Source data section start

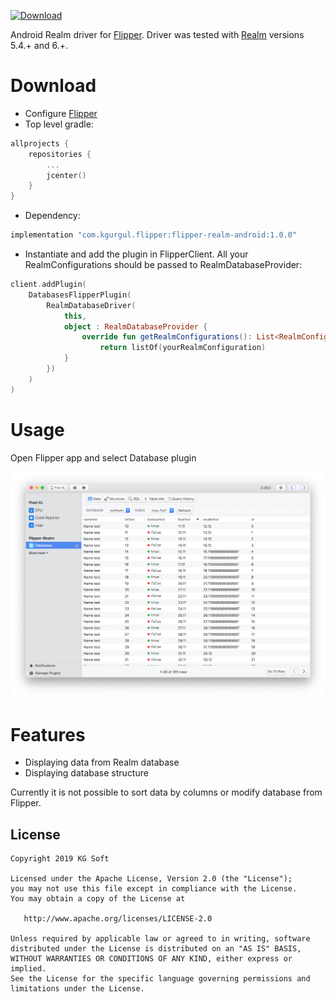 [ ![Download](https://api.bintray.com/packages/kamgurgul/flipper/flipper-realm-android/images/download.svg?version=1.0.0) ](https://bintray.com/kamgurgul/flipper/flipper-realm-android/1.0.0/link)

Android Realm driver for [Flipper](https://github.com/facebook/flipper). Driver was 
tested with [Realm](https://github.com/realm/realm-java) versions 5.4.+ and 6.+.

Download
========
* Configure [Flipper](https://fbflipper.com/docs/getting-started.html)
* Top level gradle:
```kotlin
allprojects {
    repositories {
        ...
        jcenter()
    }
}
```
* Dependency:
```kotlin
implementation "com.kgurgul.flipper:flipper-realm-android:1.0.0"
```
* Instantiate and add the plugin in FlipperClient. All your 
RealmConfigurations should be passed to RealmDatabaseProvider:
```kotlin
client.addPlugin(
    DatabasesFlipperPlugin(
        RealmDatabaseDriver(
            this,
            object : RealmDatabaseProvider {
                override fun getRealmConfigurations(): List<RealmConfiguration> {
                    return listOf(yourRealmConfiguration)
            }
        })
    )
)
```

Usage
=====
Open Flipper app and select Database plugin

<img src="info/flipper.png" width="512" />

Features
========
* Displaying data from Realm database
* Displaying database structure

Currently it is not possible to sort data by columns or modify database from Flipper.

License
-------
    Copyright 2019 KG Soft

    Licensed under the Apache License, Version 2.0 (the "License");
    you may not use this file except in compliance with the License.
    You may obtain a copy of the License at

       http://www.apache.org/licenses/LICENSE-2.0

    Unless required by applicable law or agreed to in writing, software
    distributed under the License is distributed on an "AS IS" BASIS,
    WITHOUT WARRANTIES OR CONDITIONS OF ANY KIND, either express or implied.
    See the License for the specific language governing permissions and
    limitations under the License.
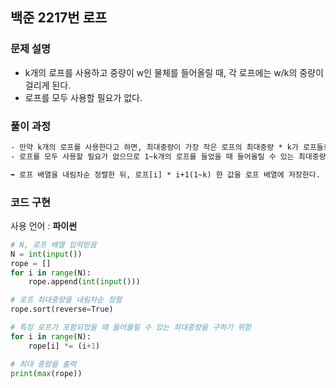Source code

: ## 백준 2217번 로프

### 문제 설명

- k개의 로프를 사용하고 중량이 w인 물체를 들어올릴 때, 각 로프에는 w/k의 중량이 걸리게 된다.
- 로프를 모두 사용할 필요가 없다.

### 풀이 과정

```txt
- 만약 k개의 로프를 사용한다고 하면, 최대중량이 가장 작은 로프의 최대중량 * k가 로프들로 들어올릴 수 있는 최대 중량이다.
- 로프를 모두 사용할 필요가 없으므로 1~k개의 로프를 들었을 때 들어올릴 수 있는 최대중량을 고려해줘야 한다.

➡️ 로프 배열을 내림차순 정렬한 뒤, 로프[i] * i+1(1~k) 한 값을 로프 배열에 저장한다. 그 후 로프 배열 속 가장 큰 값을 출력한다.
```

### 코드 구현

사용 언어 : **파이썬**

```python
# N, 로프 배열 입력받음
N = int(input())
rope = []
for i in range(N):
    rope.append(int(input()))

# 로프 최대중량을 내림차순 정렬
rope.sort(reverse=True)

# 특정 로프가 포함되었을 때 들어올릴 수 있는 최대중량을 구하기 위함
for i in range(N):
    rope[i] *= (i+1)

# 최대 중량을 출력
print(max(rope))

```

Source data section end

§ Directions for this task
Copy out, with no pictures, the lines from the one containing "FlipperClient. All your" through the last line of the data above, both ends included and each word unchanged.

§ Output for this task
* Instantiate and add the plugin in FlipperClient. All your 
RealmConfigurations should be passed to RealmDatabaseProvider:
```kotlin
client.addPlugin(
    DatabasesFlipperPlugin(
        RealmDatabaseDriver(
            this,
            object : RealmDatabaseProvider {
                override fun getRealmConfigurations(): List<RealmConfiguration> {
                    return listOf(yourRealmConfiguration)
            }
        })
    )
)
```

Usage
=====
Open Flipper app and select Database plugin

<img src="info/flipper.png" width="512" />

Features
========
* Displaying data from Realm database
* Displaying database structure

Currently it is not possible to sort data by columns or modify database from Flipper.

License
-------
    Copyright 2019 KG Soft

    Licensed under the Apache License, Version 2.0 (the "License");
    you may not use this file except in compliance with the License.
    You may obtain a copy of the License at

       http://www.apache.org/licenses/LICENSE-2.0

    Unless required by applicable law or agreed to in writing, software
    distributed under the License is distributed on an "AS IS" BASIS,
    WITHOUT WARRANTIES OR CONDITIONS OF ANY KIND, either express or implied.
    See the License for the specific language governing permissions and
    limitations under the License.
Source code

: ## 백준 2217번 로프

### 문제 설명

- k개의 로프를 사용하고 중량이 w인 물체를 들어올릴 때, 각 로프에는 w/k의 중량이 걸리게 된다.
- 로프를 모두 사용할 필요가 없다.

### 풀이 과정

```txt
- 만약 k개의 로프를 사용한다고 하면, 최대중량이 가장 작은 로프의 최대중량 * k가 로프들로 들어올릴 수 있는 최대 중량이다.
- 로프를 모두 사용할 필요가 없으므로 1~k개의 로프를 들었을 때 들어올릴 수 있는 최대중량을 고려해줘야 한다.

➡️ 로프 배열을 내림차순 정렬한 뒤, 로프[i] * i+1(1~k) 한 값을 로프 배열에 저장한다. 그 후 로프 배열 속 가장 큰 값을 출력한다.
```

### 코드 구현

사용 언어 : **파이썬**

```python
# N, 로프 배열 입력받음
N = int(input())
rope = []
for i in range(N):
    rope.append(int(input()))

# 로프 최대중량을 내림차순 정렬
rope.sort(reverse=True)

# 특정 로프가 포함되었을 때 들어올릴 수 있는 최대중량을 구하기 위함
for i in range(N):
    rope[i] *= (i+1)

# 최대 중량을 출력
print(max(rope))

```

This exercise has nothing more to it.